For many in Canada, the shooting was a wake up call — a reminder of just how vulnerable we all can be.

"Tamara," who was a little girl running running from shelter to shelter in war-torn SriLanka in 1989, never needed such a reminder.

Today, she has fled a war zone and an abusive marriage, and is now helping other Sri Lankan women do the same in Montreal.

“I am so much happier,” the 35-year-old said in Tamil, with the help of a translator.

We agreed to protect her identity because Tamara, as she chooses to call herself, is still being harassed by her ex-husband.

Years of Suffering

In 2004, she landed in Montreal, five-months pregnant and shocked to see her groom greet her at the airport with two boys.

“I was never told he was divorced,” she said.

Tamara recalls her husband dragging her to their basement, and putting a loaf of bread through a grinder.

“He threatened to cut me into pieces if I ever spoke up,” she said.

Tamara says the suffering went on for years. Her husband threw microwave-boiled milk at her face. He pulled down her skirt in front of other family members.

Tamara’s friends told her to call police but could never pick up the phone.

“I was married with children,” she said. “I was worried what would happen to me.”

Tamara only spoke Tamil and depended on her husband, hoping he would change. She felt a duty to keep the family peace.
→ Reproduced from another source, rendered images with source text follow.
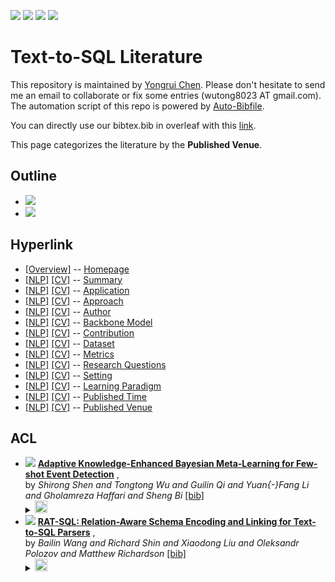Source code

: [![](https://img.shields.io/badge/Awesome_Continual_Learning-yellow)](https://github.com/wutong8023/Awesome_Continual_Learning.git) [![](https://img.shields.io/badge/Awesome_Few_Shot_learning-green)](https://github.com/wutong8023/Awesome_Few_Shot_Learning.git) [![](https://img.shields.io/badge/Awesome_Information_Extraction-blue)](https://github.com/wutong8023/Awesome_Information_Extraction.git) [![](https://img.shields.io/badge/Awesome_Ideas-orange)](https://github.com/wutong8023/Awesome_Ideas.git)

# Text-to-SQL Literature 
This repository is maintained by [Yongrui Chen](). Please don't hesitate to send me an email to collaborate or fix some entries (wutong8023 AT gmail.com). 
The automation script of this repo is powered by [Auto-Bibfile](https://github.com/wutong8023/Auto-Bibfile.git).

You can directly use our bibtex.bib in overleaf with this [link]().

This page categorizes the literature by the **Published Venue**.

## Outline 
- [![](https://img.shields.io/badge/Hyperlink-blue)](https://github.com/bahuia/Awesome_Text_to_SQL/master/./README.md#hyperlink)
- [![](https://img.shields.io/badge/ACL-2-blue)](https://github.com/bahuia/Awesome_Text_to_SQL/master/./README.md#acl)
## Hyperlink 
- [[Overview]](https://github.com/bahuia/Awesome_Text_to_SQL/master/README.md) -- [Homepage](https://github.com/bahuia/Awesome_Text_to_SQL/master/README.md)
- [[NLP]](https://github.com/bahuia/Awesome_Text_to_SQL/master/nl2sql4nlp/./)  [[CV]](https://github.com/bahuia/Awesome_Text_to_SQL/master/nl2sql4cv/./) -- [Summary](https://github.com/bahuia/Awesome_Text_to_SQL/master/nl2sql4all/./)
- [[NLP]](https://github.com/bahuia/Awesome_Text_to_SQL/master/nl2sql4nlp/application)  [[CV]](https://github.com/bahuia/Awesome_Text_to_SQL/master/nl2sql4cv/application) -- [Application](https://github.com/bahuia/Awesome_Text_to_SQL/master/nl2sql4all/application)
- [[NLP]](https://github.com/bahuia/Awesome_Text_to_SQL/master/nl2sql4nlp/approach)  [[CV]](https://github.com/bahuia/Awesome_Text_to_SQL/master/nl2sql4cv/approach) -- [Approach](https://github.com/bahuia/Awesome_Text_to_SQL/master/nl2sql4all/approach)
- [[NLP]](https://github.com/bahuia/Awesome_Text_to_SQL/master/nl2sql4nlp/author)  [[CV]](https://github.com/bahuia/Awesome_Text_to_SQL/master/nl2sql4cv/author) -- [Author](https://github.com/bahuia/Awesome_Text_to_SQL/master/nl2sql4all/author)
- [[NLP]](https://github.com/bahuia/Awesome_Text_to_SQL/master/nl2sql4nlp/backbone_model)  [[CV]](https://github.com/bahuia/Awesome_Text_to_SQL/master/nl2sql4cv/backbone_model) -- [Backbone Model](https://github.com/bahuia/Awesome_Text_to_SQL/master/nl2sql4all/backbone_model)
- [[NLP]](https://github.com/bahuia/Awesome_Text_to_SQL/master/nl2sql4nlp/contribution)  [[CV]](https://github.com/bahuia/Awesome_Text_to_SQL/master/nl2sql4cv/contribution) -- [Contribution](https://github.com/bahuia/Awesome_Text_to_SQL/master/nl2sql4all/contribution)
- [[NLP]](https://github.com/bahuia/Awesome_Text_to_SQL/master/nl2sql4nlp/dataset)  [[CV]](https://github.com/bahuia/Awesome_Text_to_SQL/master/nl2sql4cv/dataset) -- [Dataset](https://github.com/bahuia/Awesome_Text_to_SQL/master/nl2sql4all/dataset)
- [[NLP]](https://github.com/bahuia/Awesome_Text_to_SQL/master/nl2sql4nlp/metrics)  [[CV]](https://github.com/bahuia/Awesome_Text_to_SQL/master/nl2sql4cv/metrics) -- [Metrics](https://github.com/bahuia/Awesome_Text_to_SQL/master/nl2sql4all/metrics)
- [[NLP]](https://github.com/bahuia/Awesome_Text_to_SQL/master/nl2sql4nlp/research_question)  [[CV]](https://github.com/bahuia/Awesome_Text_to_SQL/master/nl2sql4cv/research_question) -- [Research Questions](https://github.com/bahuia/Awesome_Text_to_SQL/master/nl2sql4all/research_question)
- [[NLP]](https://github.com/bahuia/Awesome_Text_to_SQL/master/nl2sql4nlp/setting)  [[CV]](https://github.com/bahuia/Awesome_Text_to_SQL/master/nl2sql4cv/setting) -- [Setting](https://github.com/bahuia/Awesome_Text_to_SQL/master/nl2sql4all/setting)
- [[NLP]](https://github.com/bahuia/Awesome_Text_to_SQL/master/nl2sql4nlp/supervision)  [[CV]](https://github.com/bahuia/Awesome_Text_to_SQL/master/nl2sql4cv/supervision) -- [ Learning Paradigm](https://github.com/bahuia/Awesome_Text_to_SQL/master/nl2sql4all/supervision)
- [[NLP]](https://github.com/bahuia/Awesome_Text_to_SQL/master/nl2sql4nlp/time)  [[CV]](https://github.com/bahuia/Awesome_Text_to_SQL/master/nl2sql4cv/time) -- [Published Time](https://github.com/bahuia/Awesome_Text_to_SQL/master/nl2sql4all/time)
- [[NLP]](https://github.com/bahuia/Awesome_Text_to_SQL/master/nl2sql4nlp/venue)  [[CV]](https://github.com/bahuia/Awesome_Text_to_SQL/master/nl2sql4cv/venue) -- [Published Venue](https://github.com/bahuia/Awesome_Text_to_SQL/master/nl2sql4all/venue)

## ACL

- [![](https://img.shields.io/badge/ACL_Findings-2021-blue)](https://doi.org/10.18653/v1/2021.findings-acl.214) [**Adaptive Knowledge-Enhanced Bayesian Meta-Learning for Few-shot Event
Detection**](https://doi.org/10.18653/v1/2021.findings-acl.214) , <br> by *Shirong Shen and
Tongtong Wu and
Guilin Qi and
Yuan{-}Fang Li and
Gholamreza Haffari and
Sheng Bi* [[bib]](https://github.com/bahuia/Awesome_Text_to_SQL/master/./bibtex.bib#L18-L31)<br> </details><details><summary><img src=https://github.com/bahuia/Awesome_Text_to_SQL/master/scripts/svg/copy_icon.png height="20"></summary><pre>```ShenWQLHB21```
- [![](https://img.shields.io/badge/ACL-2020-blue)](https://www.aclweb.org/anthology/2020.acl-main.677/) [**RAT-SQL: Relation-Aware Schema Encoding and Linking for Text-to-SQL Parsers**](https://www.aclweb.org/anthology/2020.acl-main.677/) , <br> by *Bailin Wang and
Richard Shin and
Xiaodong Liu and
Oleksandr Polozov and
Matthew Richardson* [[bib]](https://github.com/bahuia/Awesome_Text_to_SQL/master/./bibtex.bib#L5-L16)<br> </details><details><summary><img src=https://github.com/bahuia/Awesome_Text_to_SQL/master/scripts/svg/copy_icon.png height="20"></summary><pre>```WangSLPR20```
I can relate to Tamara, having heard the same thing in India. If there are problems, the wives should “adjust” because married women are more respected.

Trusting police

Recent headlines have galvanized movements to denounce gender-based violence, from the online conversation surrounding #Beenrapedneverreported to a controversial Youtube video from Southern India that shows villagers, frustrated with police inaction, beating drivers who tried to rape a woman.

Tamara’s faith in our justice system was based on her SriLankan experience, where she believed an abusive husband might face only a petty fine.

Translator and community worker JananiSuntharalingam says SriLankan authorities would torment civilians during the war and that’s why trusting police here can be an issue.

“When I first saw police cars and sirens here, I would start shivering," said Suntharalingam.

Helping herself and others

Tamara left the marriage in 2010, finally realizing nothing would change.

The South Asian Women’s Community Centre helped her with shelter, counselling and language skills.

Today, the single mother is a CLSC home care worker. She has brought at least 50 abused SriLankan women to SAWCC, encouraging them to call police.

Tamara shares her stories through Tamil poetry.

Twenty-five years after a gunman stormed into a Montreal university and killed 14 women, there’s still work to be done to arm abuse victims with knowledge.

Tamara’s doing her part.

“I tell our women to be strong and brave," she says.